> To do: Your reply should restate the lines from the top of the entries through the line containing "#### Tâche 1 : créer" word for word, with no pictures.

[Saved entries]
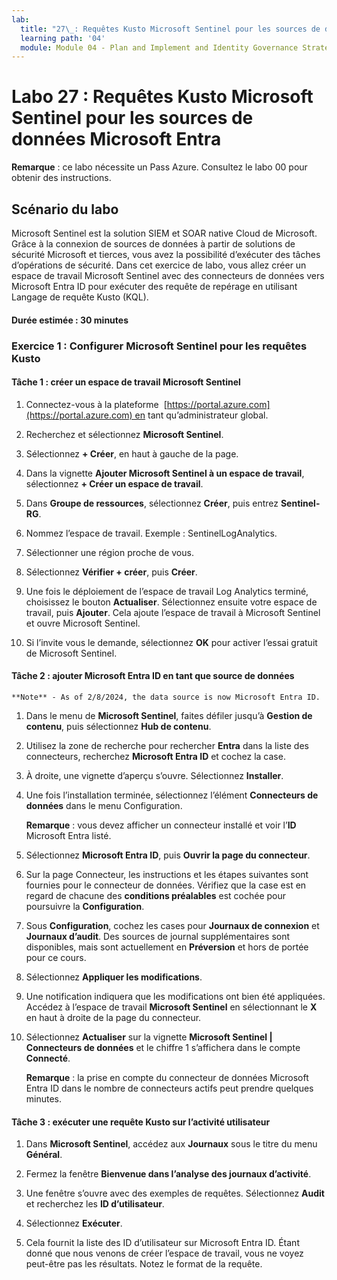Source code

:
 ```yaml
---
lab:
  title: "27\_: Requêtes Kusto Microsoft Sentinel pour les sources de données Microsoft Entra"
  learning path: '04'
  module: Module 04 - Plan and Implement and Identity Governance Strategy
---
```


# Labo 27 : Requêtes Kusto Microsoft Sentinel pour les sources de données Microsoft Entra

**Remarque** : ce labo nécessite un Pass Azure. Consultez le labo 00 pour obtenir des instructions.

## Scénario du labo

Microsoft Sentinel est la solution SIEM et SOAR native Cloud de Microsoft.  Grâce à la connexion de sources de données à partir de solutions de sécurité Microsoft et tierces, vous avez la possibilité d’exécuter des tâches d’opérations de sécurité.  Dans cet exercice de labo, vous allez créer un espace de travail Microsoft Sentinel avec des connecteurs de données vers Microsoft Entra ID pour exécuter des requête de repérage en utilisant Langage de requête Kusto (KQL). 

#### Durée estimée : 30 minutes

### Exercice 1 : Configurer Microsoft Sentinel pour les requêtes Kusto

#### Tâche 1 : créer un espace de travail Microsoft Sentinel

1. Connectez-vous à la plateforme  [https://portal.azure.com](https://portal.azure.com) en tant qu’administrateur global.

1. Recherchez et sélectionnez **Microsoft Sentinel**. 

1. Sélectionnez **+ Créer**, en haut à gauche de la page.

1. Dans la vignette **Ajouter Microsoft Sentinel à un espace de travail**, sélectionnez **+ Créer un espace de travail**.

1. Dans **Groupe de ressources**, sélectionnez **Créer**, puis entrez **Sentinel-RG**.

1. Nommez l’espace de travail.  Exemple : SentinelLogAnalytics.

1. Sélectionner une région proche de vous.

1. Sélectionnez **Vérifier + créer**, puis **Créer**.

1. Une fois le déploiement de l’espace de travail Log Analytics terminé, choisissez le bouton **Actualiser**. Sélectionnez ensuite votre espace de travail, puis **Ajouter**.  Cela ajoute l’espace de travail à Microsoft Sentinel et ouvre Microsoft Sentinel.

1. Si l’invite vous le demande, sélectionnez **OK** pour activer l’essai gratuit de Microsoft Sentinel.

#### Tâche 2 : ajouter Microsoft Entra ID en tant que source de données
    **Note** - As of 2/8/2024, the data source is now Microsoft Entra ID.

1. Dans le menu de **Microsoft Sentinel**, faites défiler jusqu’à **Gestion de contenu**, puis sélectionnez **Hub de contenu**.

1. Utilisez la zone de recherche pour rechercher **Entra** dans la liste des connecteurs, recherchez **Microsoft Entra ID** et cochez la case.

1. À droite, une vignette d’aperçu s’ouvre.  Sélectionnez **Installer**.

1. Une fois l’installation terminée, sélectionnez l’élément **Connecteurs de données** dans le menu Configuration.

    **Remarque** : vous devez afficher un connecteur installé et voir l’**ID** Microsoft Entra listé.

1. Sélectionnez **Microsoft Entra ID**, puis **Ouvrir la page du connecteur**.

1. Sur la page Connecteur, les instructions et les étapes suivantes sont fournies pour le connecteur de données. Vérifiez que la case est en regard de chacune des **conditions préalables** est cochée pour poursuivre la **Configuration**.

1. Sous **Configuration**, cochez les cases pour **Journaux de connexion** et **Journaux d’audit**. Des sources de journal supplémentaires sont disponibles, mais sont actuellement en **Préversion** et hors de portée pour ce cours.

1. Sélectionnez **Appliquer les modifications**. 

1. Une notification indiquera que les modifications ont bien été appliquées. Accédez à l’espace de travail **Microsoft Sentinel** en sélectionnant le **X** en haut à droite de la page du connecteur.

1. Sélectionnez **Actualiser** sur la vignette **Microsoft Sentinel | Connecteurs de données** et le chiffre 1 s’affichera dans le compte **Connecté**.

   **Remarque** : la prise en compte du connecteur de données Microsoft Entra ID dans le nombre de connecteurs actifs peut prendre quelques minutes. 

#### Tâche 3 : exécuter une requête Kusto sur l’activité utilisateur

1. Dans **Microsoft Sentinel**, accédez aux **Journaux** sous le titre du menu **Général**.

1. Fermez la fenêtre **Bienvenue dans l’analyse des journaux d’activité**.

1. Une fenêtre s’ouvre avec des exemples de requêtes. Sélectionnez **Audit** et recherchez les **ID d’utilisateur**.

1. Sélectionnez **Exécuter**. 

1. Cela fournit la liste des ID d’utilisateur sur Microsoft Entra ID.  Étant donné que nous venons de créer l’espace de travail, vous ne voyez peut-être pas les résultats.  Notez le format de la requête.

> Written answer:
Source code

:
 ```yaml
---
lab:
  title: "27\_: Requêtes Kusto Microsoft Sentinel pour les sources de données Microsoft Entra"
  learning path: '04'
  module: Module 04 - Plan and Implement and Identity Governance Strategy
---
```


# Labo 27 : Requêtes Kusto Microsoft Sentinel pour les sources de données Microsoft Entra

**Remarque** : ce labo nécessite un Pass Azure. Consultez le labo 00 pour obtenir des instructions.

## Scénario du labo

Microsoft Sentinel est la solution SIEM et SOAR native Cloud de Microsoft.  Grâce à la connexion de sources de données à partir de solutions de sécurité Microsoft et tierces, vous avez la possibilité d’exécuter des tâches d’opérations de sécurité.  Dans cet exercice de labo, vous allez créer un espace de travail Microsoft Sentinel avec des connecteurs de données vers Microsoft Entra ID pour exécuter des requête de repérage en utilisant Langage de requête Kusto (KQL). 

#### Durée estimée : 30 minutes

### Exercice 1 : Configurer Microsoft Sentinel pour les requêtes Kusto

#### Tâche 1 : créer un espace de travail Microsoft Sentinel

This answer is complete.